** Opening SOURCE DATA block **

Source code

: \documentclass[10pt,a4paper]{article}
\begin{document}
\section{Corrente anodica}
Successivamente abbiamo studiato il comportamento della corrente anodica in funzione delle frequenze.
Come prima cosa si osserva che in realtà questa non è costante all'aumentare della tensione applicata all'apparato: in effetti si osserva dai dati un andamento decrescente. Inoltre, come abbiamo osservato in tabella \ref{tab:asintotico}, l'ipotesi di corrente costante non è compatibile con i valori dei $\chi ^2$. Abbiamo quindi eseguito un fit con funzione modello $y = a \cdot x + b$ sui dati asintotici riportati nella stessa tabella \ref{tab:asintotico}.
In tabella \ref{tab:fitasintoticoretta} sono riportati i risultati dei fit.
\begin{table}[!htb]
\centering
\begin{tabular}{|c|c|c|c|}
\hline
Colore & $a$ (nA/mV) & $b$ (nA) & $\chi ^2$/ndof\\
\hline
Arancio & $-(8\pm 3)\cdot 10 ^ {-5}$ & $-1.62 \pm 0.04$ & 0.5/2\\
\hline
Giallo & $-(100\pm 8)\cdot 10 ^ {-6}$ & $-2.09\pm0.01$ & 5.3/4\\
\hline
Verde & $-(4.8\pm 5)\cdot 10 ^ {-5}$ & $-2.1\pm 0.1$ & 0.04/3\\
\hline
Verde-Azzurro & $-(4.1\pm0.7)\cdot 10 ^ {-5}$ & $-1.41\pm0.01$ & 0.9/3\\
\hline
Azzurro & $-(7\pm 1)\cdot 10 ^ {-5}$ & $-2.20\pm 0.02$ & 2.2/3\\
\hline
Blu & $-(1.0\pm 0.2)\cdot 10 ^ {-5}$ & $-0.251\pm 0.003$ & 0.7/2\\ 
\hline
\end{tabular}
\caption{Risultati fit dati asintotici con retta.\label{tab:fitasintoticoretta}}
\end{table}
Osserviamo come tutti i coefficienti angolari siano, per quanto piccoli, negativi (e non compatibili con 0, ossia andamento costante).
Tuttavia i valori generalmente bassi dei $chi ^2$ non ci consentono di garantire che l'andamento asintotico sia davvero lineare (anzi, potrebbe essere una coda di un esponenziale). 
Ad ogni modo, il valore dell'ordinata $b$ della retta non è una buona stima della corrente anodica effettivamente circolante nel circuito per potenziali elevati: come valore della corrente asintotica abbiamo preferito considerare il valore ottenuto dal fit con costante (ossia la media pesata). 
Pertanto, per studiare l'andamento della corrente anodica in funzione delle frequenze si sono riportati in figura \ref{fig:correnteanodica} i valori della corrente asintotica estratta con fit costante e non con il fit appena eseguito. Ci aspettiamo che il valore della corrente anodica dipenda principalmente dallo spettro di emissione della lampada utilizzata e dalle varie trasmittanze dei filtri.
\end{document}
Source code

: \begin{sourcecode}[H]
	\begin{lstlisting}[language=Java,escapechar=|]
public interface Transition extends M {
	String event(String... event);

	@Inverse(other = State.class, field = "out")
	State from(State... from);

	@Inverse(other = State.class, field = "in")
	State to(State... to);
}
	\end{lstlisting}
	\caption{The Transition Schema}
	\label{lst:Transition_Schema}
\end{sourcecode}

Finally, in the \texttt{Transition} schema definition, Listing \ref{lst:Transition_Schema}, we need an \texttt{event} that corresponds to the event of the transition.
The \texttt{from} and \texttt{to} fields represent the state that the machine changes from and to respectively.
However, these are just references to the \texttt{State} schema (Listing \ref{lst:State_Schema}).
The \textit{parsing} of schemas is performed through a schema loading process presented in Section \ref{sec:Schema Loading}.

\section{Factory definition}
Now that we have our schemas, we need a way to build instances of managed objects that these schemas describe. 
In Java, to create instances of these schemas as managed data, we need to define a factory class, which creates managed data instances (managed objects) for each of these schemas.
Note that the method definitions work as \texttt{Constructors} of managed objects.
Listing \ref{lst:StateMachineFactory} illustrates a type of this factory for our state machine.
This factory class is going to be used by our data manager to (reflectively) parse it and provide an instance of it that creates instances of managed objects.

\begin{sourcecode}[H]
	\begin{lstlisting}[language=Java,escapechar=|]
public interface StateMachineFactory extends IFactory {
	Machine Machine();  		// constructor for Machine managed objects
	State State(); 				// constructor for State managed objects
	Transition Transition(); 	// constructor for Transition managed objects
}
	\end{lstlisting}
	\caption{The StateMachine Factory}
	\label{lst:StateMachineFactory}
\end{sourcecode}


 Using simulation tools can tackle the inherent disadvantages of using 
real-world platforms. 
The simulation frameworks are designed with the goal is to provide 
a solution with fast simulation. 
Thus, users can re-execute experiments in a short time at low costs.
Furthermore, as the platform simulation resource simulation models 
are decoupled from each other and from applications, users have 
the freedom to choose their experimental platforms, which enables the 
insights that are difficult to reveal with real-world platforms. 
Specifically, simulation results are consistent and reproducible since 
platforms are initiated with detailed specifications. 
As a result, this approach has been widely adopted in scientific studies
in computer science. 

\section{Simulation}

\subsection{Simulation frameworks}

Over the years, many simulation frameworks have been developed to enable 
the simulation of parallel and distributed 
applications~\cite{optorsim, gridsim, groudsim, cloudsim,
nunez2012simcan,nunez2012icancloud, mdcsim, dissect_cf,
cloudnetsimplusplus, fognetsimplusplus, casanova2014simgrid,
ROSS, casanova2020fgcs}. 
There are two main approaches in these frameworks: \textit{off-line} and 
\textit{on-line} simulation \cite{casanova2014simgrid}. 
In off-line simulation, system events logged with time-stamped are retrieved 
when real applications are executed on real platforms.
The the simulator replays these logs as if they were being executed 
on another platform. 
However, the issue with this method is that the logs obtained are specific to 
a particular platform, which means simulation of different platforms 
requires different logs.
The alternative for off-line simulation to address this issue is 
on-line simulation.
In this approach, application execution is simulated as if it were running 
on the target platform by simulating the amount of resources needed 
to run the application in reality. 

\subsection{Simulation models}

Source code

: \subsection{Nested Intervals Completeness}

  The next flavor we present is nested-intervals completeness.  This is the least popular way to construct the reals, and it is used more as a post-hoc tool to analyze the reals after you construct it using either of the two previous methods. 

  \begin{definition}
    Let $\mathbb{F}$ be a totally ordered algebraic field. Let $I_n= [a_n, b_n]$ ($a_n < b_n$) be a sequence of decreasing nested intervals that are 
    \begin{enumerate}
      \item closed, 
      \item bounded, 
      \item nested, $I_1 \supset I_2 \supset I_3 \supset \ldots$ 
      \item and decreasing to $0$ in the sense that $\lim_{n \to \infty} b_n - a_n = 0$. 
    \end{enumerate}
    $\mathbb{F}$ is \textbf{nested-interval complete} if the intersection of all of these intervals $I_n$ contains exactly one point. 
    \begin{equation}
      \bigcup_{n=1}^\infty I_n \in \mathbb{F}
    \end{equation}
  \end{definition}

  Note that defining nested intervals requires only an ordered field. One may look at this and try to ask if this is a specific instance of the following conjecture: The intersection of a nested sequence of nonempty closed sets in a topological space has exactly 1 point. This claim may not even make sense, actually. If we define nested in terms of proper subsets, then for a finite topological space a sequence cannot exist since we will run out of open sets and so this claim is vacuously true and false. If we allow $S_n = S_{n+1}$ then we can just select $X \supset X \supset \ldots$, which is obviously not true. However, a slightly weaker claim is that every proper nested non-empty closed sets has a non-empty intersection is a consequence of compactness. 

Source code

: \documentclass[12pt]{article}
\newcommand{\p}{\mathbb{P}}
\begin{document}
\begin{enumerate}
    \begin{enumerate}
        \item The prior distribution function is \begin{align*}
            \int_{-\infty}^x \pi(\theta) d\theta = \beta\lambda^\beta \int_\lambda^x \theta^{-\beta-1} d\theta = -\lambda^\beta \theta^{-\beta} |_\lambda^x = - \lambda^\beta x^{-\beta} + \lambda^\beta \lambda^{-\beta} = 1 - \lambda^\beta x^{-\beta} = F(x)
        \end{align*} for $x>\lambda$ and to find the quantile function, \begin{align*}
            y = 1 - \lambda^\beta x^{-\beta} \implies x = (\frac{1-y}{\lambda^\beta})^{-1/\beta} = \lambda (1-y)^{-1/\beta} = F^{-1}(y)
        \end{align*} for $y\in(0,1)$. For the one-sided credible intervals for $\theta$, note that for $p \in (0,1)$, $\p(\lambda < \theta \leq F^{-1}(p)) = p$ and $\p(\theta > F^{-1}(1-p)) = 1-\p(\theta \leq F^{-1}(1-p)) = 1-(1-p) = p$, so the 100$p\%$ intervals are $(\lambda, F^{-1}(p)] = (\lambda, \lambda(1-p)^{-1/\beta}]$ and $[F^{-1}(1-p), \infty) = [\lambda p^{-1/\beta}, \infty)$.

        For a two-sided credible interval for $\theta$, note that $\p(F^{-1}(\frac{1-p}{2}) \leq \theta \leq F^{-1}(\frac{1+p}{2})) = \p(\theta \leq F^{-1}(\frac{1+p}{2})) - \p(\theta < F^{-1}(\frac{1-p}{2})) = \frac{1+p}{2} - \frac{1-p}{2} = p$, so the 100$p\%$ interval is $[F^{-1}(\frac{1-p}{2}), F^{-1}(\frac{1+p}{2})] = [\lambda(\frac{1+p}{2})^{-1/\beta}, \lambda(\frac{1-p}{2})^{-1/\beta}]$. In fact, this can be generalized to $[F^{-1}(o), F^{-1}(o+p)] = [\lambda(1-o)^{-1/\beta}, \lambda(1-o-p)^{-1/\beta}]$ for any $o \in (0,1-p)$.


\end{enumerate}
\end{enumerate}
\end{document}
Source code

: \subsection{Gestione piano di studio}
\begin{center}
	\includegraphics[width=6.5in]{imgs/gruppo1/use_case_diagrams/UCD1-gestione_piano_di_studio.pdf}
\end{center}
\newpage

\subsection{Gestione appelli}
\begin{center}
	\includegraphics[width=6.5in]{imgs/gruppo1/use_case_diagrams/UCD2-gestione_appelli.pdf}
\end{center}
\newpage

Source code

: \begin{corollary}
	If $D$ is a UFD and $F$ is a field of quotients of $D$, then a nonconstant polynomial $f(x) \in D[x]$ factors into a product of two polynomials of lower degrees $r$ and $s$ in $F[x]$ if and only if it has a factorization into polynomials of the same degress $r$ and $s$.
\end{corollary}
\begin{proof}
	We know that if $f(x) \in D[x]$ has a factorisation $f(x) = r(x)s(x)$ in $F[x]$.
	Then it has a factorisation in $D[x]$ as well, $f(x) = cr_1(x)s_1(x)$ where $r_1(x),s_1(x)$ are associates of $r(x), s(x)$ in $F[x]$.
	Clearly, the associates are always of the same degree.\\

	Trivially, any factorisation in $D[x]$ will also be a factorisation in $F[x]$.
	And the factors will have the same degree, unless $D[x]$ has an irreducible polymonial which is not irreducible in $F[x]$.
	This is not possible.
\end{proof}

** Closing SOURCE DATA block **

WHAT YOU NEED TO DO: Only the lines above, from the first through the one holding "Successivamente abbiamo studiato", are to be output, and they must be copied exactly.

YOUR SOLUTION:
Source code

: \documentclass[10pt,a4paper]{article}
\begin{document}
\section{Corrente anodica}
Successivamente abbiamo studiato il comportamento della corrente anodica in funzione delle frequenze.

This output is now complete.